Monday, March 19, 2007
TIDES, TOADS AND MAYAN ROADS
For the third year the toads came back to the pond last night! I checked my journal for last year and included with the date of 3/30/06 I put the note, “On the night of a solar eclipse the toads returned.” At first I thought that meant they had missed an exact year by eleven days, but checking the moon showed it was new today. Exactly thirteen moon cycles, one lunar year later to the moment, so unlike the much more arbitrary clockwork given so much credit for accuracy or our calendar with its multiple leaping back-up adjustments. The Mayans and the toads beat the Rolex and the Gregorian quartz every time when the time matters to more than a business appointment. Tiny petals from blooming Chinaberry are littering the surface of the water. A little early if I recall, but their cycle isn’t lunar, it's Confucian. My friend, Asenath, also returned from India … a reconjunction of another cycle as well.

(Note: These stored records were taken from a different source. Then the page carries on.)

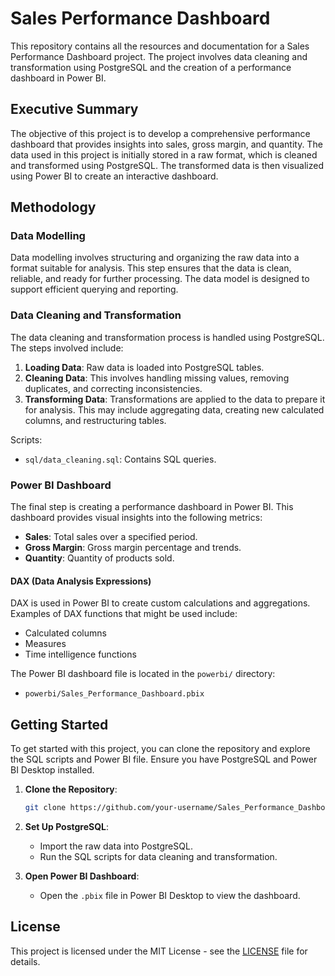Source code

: # Sales Performance Dashboard

This repository contains all the resources and documentation for a Sales Performance Dashboard project. The project involves data cleaning and transformation using PostgreSQL and the creation of a performance dashboard in Power BI.

## Executive Summary

The objective of this project is to develop a comprehensive performance dashboard that provides insights into sales, gross margin, and quantity. The data used in this project is initially stored in a raw format, which is cleaned and transformed using PostgreSQL. The transformed data is then visualized using Power BI to create an interactive dashboard.

## Methodology

### Data Modelling

Data modelling involves structuring and organizing the raw data into a format suitable for analysis. This step ensures that the data is clean, reliable, and ready for further processing. The data model is designed to support efficient querying and reporting.

### Data Cleaning and Transformation

The data cleaning and transformation process is handled using PostgreSQL. The steps involved include:

1. **Loading Data**: Raw data is loaded into PostgreSQL tables.
2. **Cleaning Data**: This involves handling missing values, removing duplicates, and correcting inconsistencies.
3. **Transforming Data**: Transformations are applied to the data to prepare it for analysis. This may include aggregating data, creating new calculated columns, and restructuring tables.

Scripts:
- `sql/data_cleaning.sql`: Contains SQL queries.

### Power BI Dashboard

The final step is creating a performance dashboard in Power BI. This dashboard provides visual insights into the following metrics:
- **Sales**: Total sales over a specified period.
- **Gross Margin**: Gross margin percentage and trends.
- **Quantity**: Quantity of products sold.

#### DAX (Data Analysis Expressions)

DAX is used in Power BI to create custom calculations and aggregations. Examples of DAX functions that might be used include:
- Calculated columns
- Measures
- Time intelligence functions

The Power BI dashboard file is located in the `powerbi/` directory:
- `powerbi/Sales_Performance_Dashboard.pbix`

## Getting Started

To get started with this project, you can clone the repository and explore the SQL scripts and Power BI file. Ensure you have PostgreSQL and Power BI Desktop installed.

1. **Clone the Repository**:
    ```bash
    git clone https://github.com/your-username/Sales_Performance_Dashboard.git
    ```
2. **Set Up PostgreSQL**:
    - Import the raw data into PostgreSQL.
    - Run the SQL scripts for data cleaning and transformation.

3. **Open Power BI Dashboard**:
    - Open the `.pbix` file in Power BI Desktop to view the dashboard.

## License

This project is licensed under the MIT License - see the [LICENSE](LICENSE) file for details.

Among the many staggering inferences to be drawn from the Mayan system of measuring time, using nine cycles as numerators to measure a date as opposed to our day, month, year, is that the longest cycle completes on the winter solstice of 2012 when the sun is in the dark spot of the milky way for the first time in its 5200 year long count. Think about how long such phenomenon had to have been studied before deciding to build an entire calendar based upon it meshed with all the other smaller cycles like an elegant instrument. If their dates weren’t so detailed I would suspect pre-Columbian interpretations of being cooked up from modern mathematically tortured theory. Rather than taking arbitrary rigidity like the year, decade, century progression of cycles multiplying by ten each time, these cycles seem like asymptotic approximations to a universal common denominator, well, relative to the solar system if it needs narrowing down. Thinking about how long ago observations for such a calendar must have begun being collected makes the vedas seem like yesterday’s newspaper … unless they had a cheat sheet from outer space at some time in their more recent history. The toads had to learn on their own croak. Maybe.